DESCRIPTION OF THE TASK —
Search the data for the string "color" and gather each line it is in.

RECORDS Start Marker

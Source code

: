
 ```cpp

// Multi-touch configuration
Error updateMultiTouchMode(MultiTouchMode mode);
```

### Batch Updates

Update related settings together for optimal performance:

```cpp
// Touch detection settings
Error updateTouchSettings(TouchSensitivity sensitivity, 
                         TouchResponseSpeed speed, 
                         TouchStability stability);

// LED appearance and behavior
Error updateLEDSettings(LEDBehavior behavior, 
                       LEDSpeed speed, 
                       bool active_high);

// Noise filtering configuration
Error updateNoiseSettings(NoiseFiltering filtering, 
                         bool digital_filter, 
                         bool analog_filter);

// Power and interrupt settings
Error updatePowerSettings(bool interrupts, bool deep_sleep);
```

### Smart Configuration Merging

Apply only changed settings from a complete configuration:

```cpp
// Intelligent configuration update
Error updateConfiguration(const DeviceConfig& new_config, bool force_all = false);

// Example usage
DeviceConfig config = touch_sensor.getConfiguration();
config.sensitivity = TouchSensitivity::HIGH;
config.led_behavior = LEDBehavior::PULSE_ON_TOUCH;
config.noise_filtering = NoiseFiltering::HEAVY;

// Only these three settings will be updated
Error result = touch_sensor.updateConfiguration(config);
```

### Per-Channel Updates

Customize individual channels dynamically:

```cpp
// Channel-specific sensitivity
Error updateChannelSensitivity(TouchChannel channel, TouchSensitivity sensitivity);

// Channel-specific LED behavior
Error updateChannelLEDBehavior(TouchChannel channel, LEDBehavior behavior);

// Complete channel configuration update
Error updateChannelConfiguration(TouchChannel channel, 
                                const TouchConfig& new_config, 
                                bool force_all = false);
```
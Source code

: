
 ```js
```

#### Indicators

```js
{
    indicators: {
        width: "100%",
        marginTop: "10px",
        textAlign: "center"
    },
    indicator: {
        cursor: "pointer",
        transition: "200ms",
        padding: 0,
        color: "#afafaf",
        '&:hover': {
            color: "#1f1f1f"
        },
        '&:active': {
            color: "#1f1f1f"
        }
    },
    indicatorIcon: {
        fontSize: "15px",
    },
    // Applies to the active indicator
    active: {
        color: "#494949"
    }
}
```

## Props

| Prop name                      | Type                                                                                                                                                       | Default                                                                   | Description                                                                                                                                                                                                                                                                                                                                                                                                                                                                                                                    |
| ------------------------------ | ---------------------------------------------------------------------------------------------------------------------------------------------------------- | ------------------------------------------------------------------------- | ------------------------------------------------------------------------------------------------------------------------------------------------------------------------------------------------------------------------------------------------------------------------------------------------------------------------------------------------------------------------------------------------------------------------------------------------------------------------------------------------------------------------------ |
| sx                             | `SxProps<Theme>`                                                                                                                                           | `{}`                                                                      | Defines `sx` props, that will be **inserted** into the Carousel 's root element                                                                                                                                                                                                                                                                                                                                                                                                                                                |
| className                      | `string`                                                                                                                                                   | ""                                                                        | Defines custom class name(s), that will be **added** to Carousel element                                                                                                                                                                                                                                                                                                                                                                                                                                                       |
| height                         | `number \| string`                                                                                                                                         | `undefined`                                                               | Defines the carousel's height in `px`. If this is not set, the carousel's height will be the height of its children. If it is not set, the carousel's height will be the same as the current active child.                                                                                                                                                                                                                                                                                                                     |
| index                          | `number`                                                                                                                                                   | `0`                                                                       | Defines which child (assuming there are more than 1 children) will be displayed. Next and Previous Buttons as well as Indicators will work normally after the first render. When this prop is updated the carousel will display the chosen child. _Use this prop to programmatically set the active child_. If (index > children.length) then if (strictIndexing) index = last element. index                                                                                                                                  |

RECORDS End Marker

SOLUTION —
        color: "#afafaf",
            color: "#1f1f1f"
            color: "#1f1f1f"
        color: "#494949"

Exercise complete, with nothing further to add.